Arcas de Babel: Simone Brantes traduz Hilde Domin
Simone Brantes e Hilde Domin (Fotos: Caio Meira e Divulgação)
Nunca estivemos tão isolados e nunca vivenciamos de maneira tão intensa o fenômeno da globalização. Sim, estamos no mesmo barco, e ele é do tamanho do planeta. Apesar das fronteiras fechadas e das restrições à circulação de aviões, cientistas do mundo inteiro comunicam dados, formam-se redes internacionais de pesquisa. Isso implica passagens entre as línguas, a capacidade que temos de nos abrir ao outro, e traduzir.
A poesia, que nos leva ao mais singular em cada língua, desafia a experiência da tradução. Entretanto, muitas e muitos poetas traduzem, e às vezes a escrita poética surge junto com um olhar estrangeiro para a própria língua, vem com a consciência de sua singularidade, entre tantas outras singularidades. Esse estranhamento intensifica as forças de transformação no interior da língua, estendendo seus limites, ampliando seus horizontes. E nunca precisamos tanto dos horizontes que a poesia projeta, agora que uma nuvem pesada encobre perspectivas de futuro…
Daí veio a ideia de convidar poetas a compartilharem seus trabalhos de tradução em curso, e fico grata à Revista Cult por acolher a série em seu site. Talvez traduzir poesia seja um modo de contribuir para a construção, não de uma torre, mas de uma ponte ou de uma arca utópica que nos ajude a atravessar o dilúvio. Que nela, aos pares, as línguas se encontrem, fecundas.
Iniciando a série, Simone Brantes nos presenteia com traduções de poemas de Hilde Domin, importante poeta alemã, ainda inédita em português, que ela também apresenta.
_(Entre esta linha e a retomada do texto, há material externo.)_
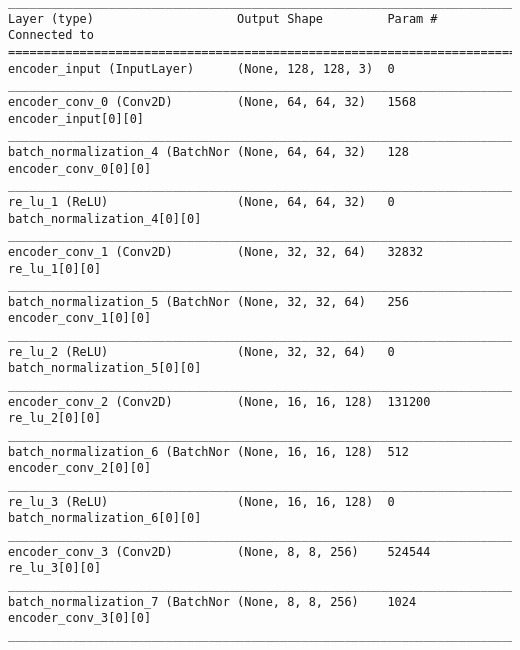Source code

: \begin{lstlisting}[caption={CelebA-VAE-GAN Encoder},captionpos=b,basicstyle=\tiny, label={lst:mnist-vae-encoder}]
__________________________________________________________________________________________________
Layer (type)                    Output Shape         Param #     Connected to
==================================================================================================
encoder_input (InputLayer)      (None, 128, 128, 3)  0
__________________________________________________________________________________________________
encoder_conv_0 (Conv2D)         (None, 64, 64, 32)   1568        encoder_input[0][0]
__________________________________________________________________________________________________
batch_normalization_4 (BatchNor (None, 64, 64, 32)   128         encoder_conv_0[0][0]
__________________________________________________________________________________________________
re_lu_1 (ReLU)                  (None, 64, 64, 32)   0           batch_normalization_4[0][0]
__________________________________________________________________________________________________
encoder_conv_1 (Conv2D)         (None, 32, 32, 64)   32832       re_lu_1[0][0]
__________________________________________________________________________________________________
batch_normalization_5 (BatchNor (None, 32, 32, 64)   256         encoder_conv_1[0][0]
__________________________________________________________________________________________________
re_lu_2 (ReLU)                  (None, 32, 32, 64)   0           batch_normalization_5[0][0]
__________________________________________________________________________________________________
encoder_conv_2 (Conv2D)         (None, 16, 16, 128)  131200      re_lu_2[0][0]
__________________________________________________________________________________________________
batch_normalization_6 (BatchNor (None, 16, 16, 128)  512         encoder_conv_2[0][0]
__________________________________________________________________________________________________
re_lu_3 (ReLU)                  (None, 16, 16, 128)  0           batch_normalization_6[0][0]
__________________________________________________________________________________________________
encoder_conv_3 (Conv2D)         (None, 8, 8, 256)    524544      re_lu_3[0][0]
__________________________________________________________________________________________________
batch_normalization_7 (BatchNor (None, 8, 8, 256)    1024        encoder_conv_3[0][0]
__________________________________________________________________________________________________

\end{lstlisting}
Mestre em Filosofia e Doutora em Letras pela UFRJ, Simone Brantes é autora de três livros de poesia publicados pela editora 7Letras: Pastilhas brancas (1999), O caminho de Suam (2002) e Quase todas as noites (2016), que recebeu em 2017 o Prêmio Jabuti.
Brantes publicou poemas e traduções de poesia em jornais e revistas como O Globo, Inimigo Rumor, Poesia sempre, Polichinello, Revista Piauí, Action Poétique, Lyrikvännen e Nuovi Argomenti. Participou de algumas antologias como A poesia andando: treze poetas no Brasil (Lisboa/Cotovia) e Roteiro da poesia brasileira. Anos 90 (São Paulo/Global), Simultâneos pulsando – uma antologia da poesia fescenina brasileira (São Paulo: Corsário-Satã) e O Nervo do poema: antologia para Orides Fontela (Belo Horizonte: Relicário).
Recentemente, publicou um volume de tradução e comentário de outra grande poeta de expressão alemã, Rosa Ausländer (Coleção Ciranda da Poesia, Eduerj/Editora UFPR, 2019). Leia abaixo a apresentação de Hilde Domin por Simone Brantes.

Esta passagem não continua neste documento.